Avionics are the electronic systems used on aircraft, satellites and space vehicles that help them in communications navigation and management systems. While navigation in consumer devices is primarily based on the global positioning system, military applications require something that is much more reliable.
Somshubhro Pal Choudhry, MD, Analog Devices and Paul K Klonowski, Global Director, Aerospace & Defence, Analog Devices speaks with Rahul Chopra and Dilin Anand of EFY.
Q. What are the prominent technological trends in avionics?
A. We are seeing an increasing trend and urgency for global positioning system (GPS) denied navigation. The situation arises if during battlefield conditions, either the satellites are not available, jammed or taken down by the enemy. The focus on reduction of size, weight and power continues aggressively specially in the aircrafts to save fuel. We are also seeing an increasing use of Inertial micro-electro-mechanical systems (MEMS) sensors, not just for GPS denied navigation purposes but in variety of functions like auto-pilots for unmanned aerial vehicles (UAVs), platform stabilization and so on. There is increasing use of wireless sensor networks for a mesh network in the battlefield for data communication.
Q. As sensors are one of the most important elements here, could you give an idea as to what the data processing cycle is with sensors?
A. We focus on the process that involves capturing the data from the physical environment, which is in the analogue domain, cleaning up the signal, filtering and amplifying the signal, converting into digital signals and making it ready for making any decision based on the data. Hence these products are the bridge between the analogue or the physical world and the digital domain.
Q. What are the challenges that these next-generation sensors will help resolve in avionics
A. The trend here is that as missiles keep getting smaller, hence miniaturization is needed. Therefore we have to choose smaller packages for incorporating the components that goes into it. These missiles also need to perform in a GPS denied environment. This means that we need to find ways to keep the missile on track even in the case where GPS has been disabled. In order to do so, we work on collecting data like the yaw rate and other data through Inertial MEMS Units (IMUs) in smaller and smaller packages while ensuring higher accuracy. The context here is that in the case of electronic warfare, the GPS and satellites will be taken out immediately, which means you need to rely on extremely accurate inertial sensors and devices.
Q. What’s driving electronics design for avionics?
A. What’s driving avionics is the fact that so much more air travel and growth has been led by Asia, resulting in the demand for even more planes.
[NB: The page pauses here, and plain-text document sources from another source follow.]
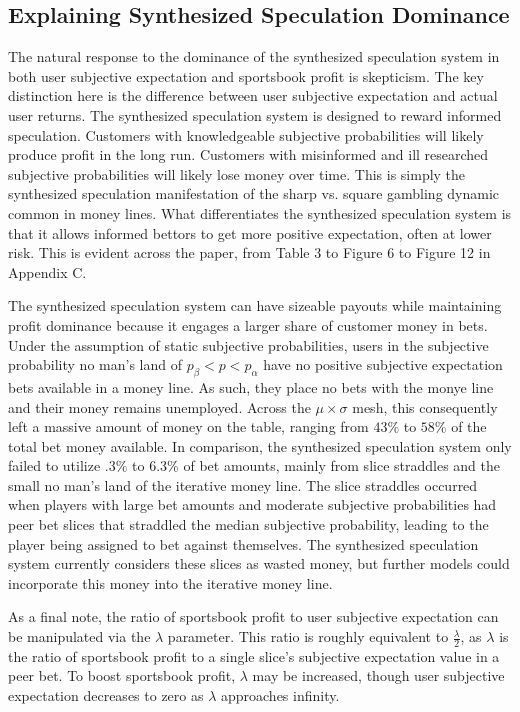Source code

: \documentclass[sn-mathphys-num]{sn-jnl}
\theoremstyle{thmstyleone}%
\theoremstyle{thmstyletwo}%
\theoremstyle{thmstylethree}%
\begin{document}
\subsection{Explaining Synthesized Speculation Dominance}

The natural response to the dominance of the synthesized speculation system in both user subjective expectation and sportsbook profit is skepticism. The key distinction here is the difference between user subjective expectation and actual user returns. The synthesized speculation system is designed to reward informed speculation. Customers with knowledgeable subjective probabilities will likely produce profit in the long run. Customers with misinformed and ill researched subjective probabilities will likely lose money over time. This is simply the synthesized speculation manifestation of the sharp vs. square gambling dynamic common in money lines. What differentiates the synthesized speculation system is that it allows informed bettors to get more positive expectation, often at lower risk. This is evident across the paper, from Table 3 to Figure 6 to Figure 12 in Appendix C. 

The synthesized speculation system can have sizeable payouts while maintaining profit dominance because it engages a larger share of customer money in bets. Under the assumption of static subjective probabilities, users in the subjective probability no man's land of $p_\beta < p < p_\alpha$ have no positive subjective expectation bets available in a money line. As such, they place no bets with the monye line and their money remains unemployed. Across the $\mu \times \sigma$ mesh, this consequently left a massive amount of money on the table, ranging from $43\%$ to $58\%$ of the total bet money available. In comparison, the synthesized speculation system only failed to utilize $.3\%$ to $6.3\%$ of bet amounts, mainly from slice straddles and the small no man's land of the iterative money line. The slice straddles occurred when players with large bet amounts and moderate subjective probabilities had peer bet slices that straddled the median subjective probability, leading to the player being assigned to bet against themselves. The synthesized speculation system currently considers these slices as wasted money, but further models could incorporate this money into the iterative money line. 

As a final note, the ratio of sportsbook profit to user subjective expectation can be manipulated via the $\lambda$ parameter. This ratio is roughly equivalent to $\frac{\lambda}{2}$, as $\lambda$ is the ratio of sportsbook profit to a single slice's subjective expectation value in a peer bet. To boost sportsbook profit, $\lambda$ may be increased, though user subjective expectation decreases to zero as $\lambda$ approaches infinity. 
\end{document}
One major trend in designing for avionics is about saving weight. A very high percentage of the plane is fuel, so if you are able to cut the weight down you will have an obvious saving in fuel consumption. We are working on some advanced technology now, which is in the area of very reliable wireless sensor networks. These would allow non-critical data to be sent via wireless mesh network and hence help reduce the size and weight of the plane due to reduction of cabling.
Q. Could you share some of the most exciting non-combat military applications that you believe the latest sensing technology will help in?
A. Most recently, the demand for UAVs has become more prevalent as their adoption by government defence programs as well as civil use applications is rapidly increasing. Additionally, high quality enhanced vision systems are critical to the defence and aerospace markets. Applications such as gimbal mounted surveillance cameras for aircraft and night vision goggles for soldiers require leading edge image capture, video processing and high speed data link technology. From security perspective, the image and video analytics solutions are turning closed-circuit television (CCTV) cameras into smart cameras, by imparting context aware intelligence to these cameras, so that they can recognize an event (like a security breach at a kiosk) and immediately send out timely alerts.